“The first time Mirzapur came on mainstream news,” Pawan Singh says in the middle of sipping chhaas, “was in 1998, when there was a new IPS here, GK Goswami. That time Kripa Choudhary, who was Munna Bajrangi’s right hand man, had killed three people with an AK47 in Hokulganj, Mirzapur. Bajrangi, accused of killing over 40 people, was a contract killer and mafia don-turned-politician, but this was still too much for the police to stomach,” he explains.
What happened next is the stuff of Uttar Pradesh Police legend. Goswami was a new IPS, and “naively energetic” according to Singh. “Goswami investigated and found that Choudhary was going to a party with the chairman of the local District Board. So the police followed them to the party wearing civilian clothes. Enroute, Chaudhary and gang thought the car with ‘civilians’ was another gang,” Singh halts his narrative midway, looking at us expectantly, like a stand-up comedian waiting to drop the punchline.
“When the police overtook them and asked them to stop, Chaudhary’s gang opened fire. The police lost one person that night and two others were injured. Many others were shot. But the gang was fully eliminated,” Singh concludes. As the news of the incident spread, Mirzapur was injected into the bloodstream of the UP crime hype machine, coming to be known as an epicentre for gang-related activity.
We are sitting in 49-year-old Pawan Singh's house, about 12 kilometres from Banaras, in a farm house with no other houses nearby. It’s under construction, with naked brick walls waiting to be painted, and a cow outside ready to graze. There are four CCTV cameras, and a black mongrel for protection. In the room adjacent to ours, his teenage son is feeding his pet turtles.
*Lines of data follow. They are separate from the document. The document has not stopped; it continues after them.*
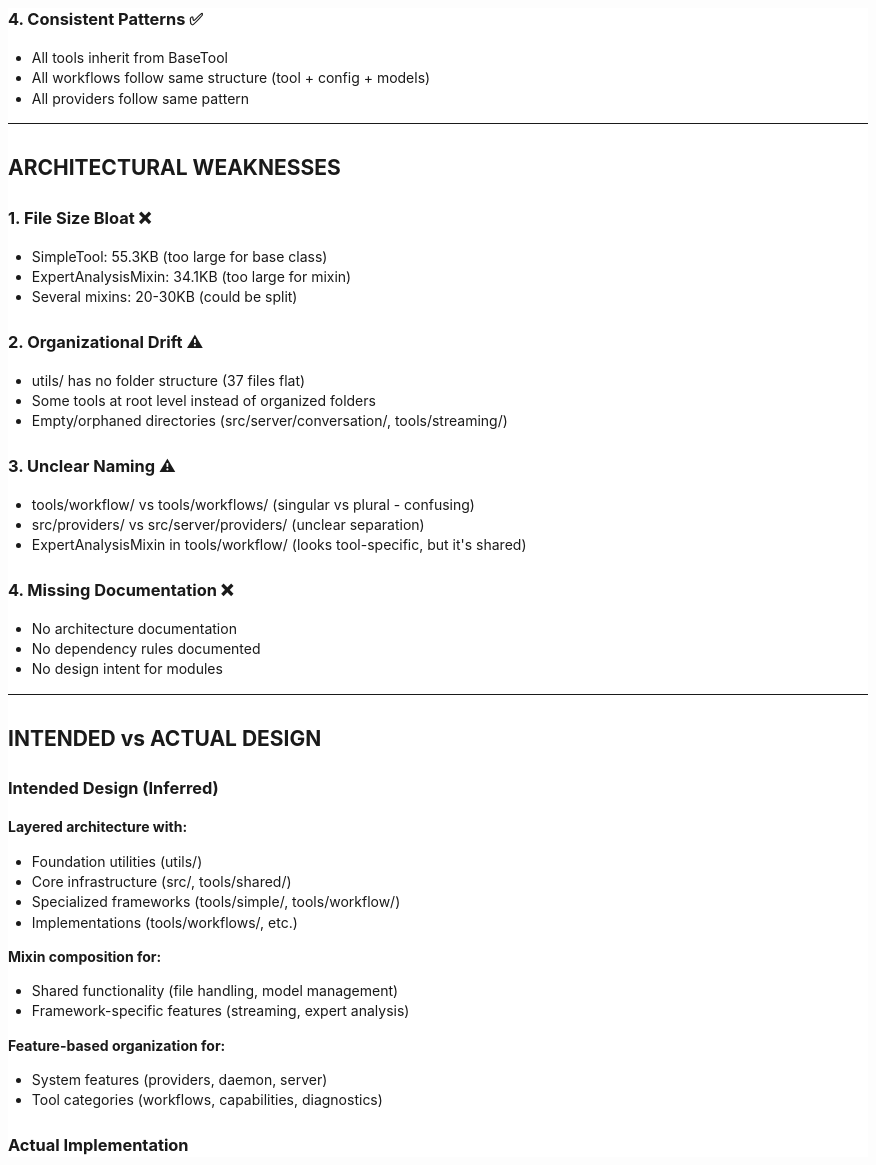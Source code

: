### 4. Consistent Patterns ✅
- All tools inherit from BaseTool
- All workflows follow same structure (tool + config + models)
- All providers follow same pattern

---

## ARCHITECTURAL WEAKNESSES

### 1. File Size Bloat ❌
- SimpleTool: 55.3KB (too large for base class)
- ExpertAnalysisMixin: 34.1KB (too large for mixin)
- Several mixins: 20-30KB (could be split)

### 2. Organizational Drift ⚠️
- utils/ has no folder structure (37 files flat)
- Some tools at root level instead of organized folders
- Empty/orphaned directories (src/server/conversation/, tools/streaming/)

### 3. Unclear Naming ⚠️
- tools/workflow/ vs tools/workflows/ (singular vs plural - confusing)
- src/providers/ vs src/server/providers/ (unclear separation)
- ExpertAnalysisMixin in tools/workflow/ (looks tool-specific, but it's shared)

### 4. Missing Documentation ❌
- No architecture documentation
- No dependency rules documented
- No design intent for modules

---

## INTENDED vs ACTUAL DESIGN

### Intended Design (Inferred)

**Layered architecture with:**
- Foundation utilities (utils/)
- Core infrastructure (src/, tools/shared/)
- Specialized frameworks (tools/simple/, tools/workflow/)
- Implementations (tools/workflows/, etc.)

**Mixin composition for:**
- Shared functionality (file handling, model management)
- Framework-specific features (streaming, expert analysis)

**Feature-based organization for:**
- System features (providers, daemon, server)
- Tool categories (workflows, capabilities, diagnostics)

### Actual Implementation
Singh has been a crime beat reporter in Banaras, Uttar Pradesh, while also covering nearby Chunnar and Mirzapur. He started in 1995, after the editor of the local paper Swapan Bharat liked a story he had filed about different species of dogs found in Uttar Pradesh. His big crime reporting break was in 1998 with the Samvasini kaand, when he broke the story of a pre-teen girl running away from a shelter. She was found a couple of days later, and spilled the story to the authorities about girls being sexually assaulted in the shelter she had left.
Another type of shelter provided in Uttar Pradesh is to gangs, and the city that’s most famous for doing so, is Mirzapur. “The city was so famous for being a safe haven that MLAs indulging in crime, like Faizabad’s Jitendra Singh Bablu, who is accused of burning down a Congress state President’s house, used to hide there,” Singh tells us. “Mirzapur is special because it touches boundaries with many states. You can go to Madhya Pradesh via Hanmana, not far from there is a way which goes into Chhattisgarh. There isn’t very active policing in these areas. And when they do cross borders, there are jurisdiction issues.”
Mirzapur is also one of the many parts of UP that falls in the way of the Ganges. Tales of evading gangsters by rowing away to Chandauli district, Singh adds, are legendary. And if it’s not by road or water, there is always the jungle, with Chandraprabha Wildlife Sanctuary not far away.
“Munna Bajrangi and team, and before them Udaybhan aka Doctor Singh, used Mirzapur as a base,” Singh tells us. “Sometimes, people, usually businessman, who gave them shelter would ask them to commit small crimes. But that is business as usual.”
Singh has seen it all in his 20-plus years of reporting, including the wedding of Don Brijesh Singh’s daughter, celebrated lavishly despite him being the mastermind behind the JJ Hospital shootout in Mumbai in 1992, when Brijesh’s people walked into the hospital and opened fire on a member of Mumbai Don Arun Gawli’s gang. “I was invited and ended up going, and later wrote a story about how his biggest rival was also present at the wedding.”
“Listen, Brijesh Singh was an educated, even brilliant guy. His dad was murdered by the influential people of his village,” says Singh. “To get revenge, he needed to be powerful, so he became a criminal. It’s always the same story, of a struggle which forces them that route. And when they’re a part of that same system they always fought, they struggle to get away. Even Bajrangi… he needed money, went to his boss to ask for a loan who didn’t give it to him. He pleaded, it led to an argument where he killed his boss. He then absconded, became a criminal. It’s a social system which creates, then kills criminals,” Singh concludes.
Bajrangi is given due credit for introducing the Kalashnikov rifle (aka AK47) in Uttar Pradesh’s gang wars. He constantly switched allegiances, supporting the Samajwadi, Bahujan Samaj, even the BJP, during his tenure as a don. He was killed earlier this year in a jail, a week after his wife told Chief Minister Yogi Adityanath that his life was in danger.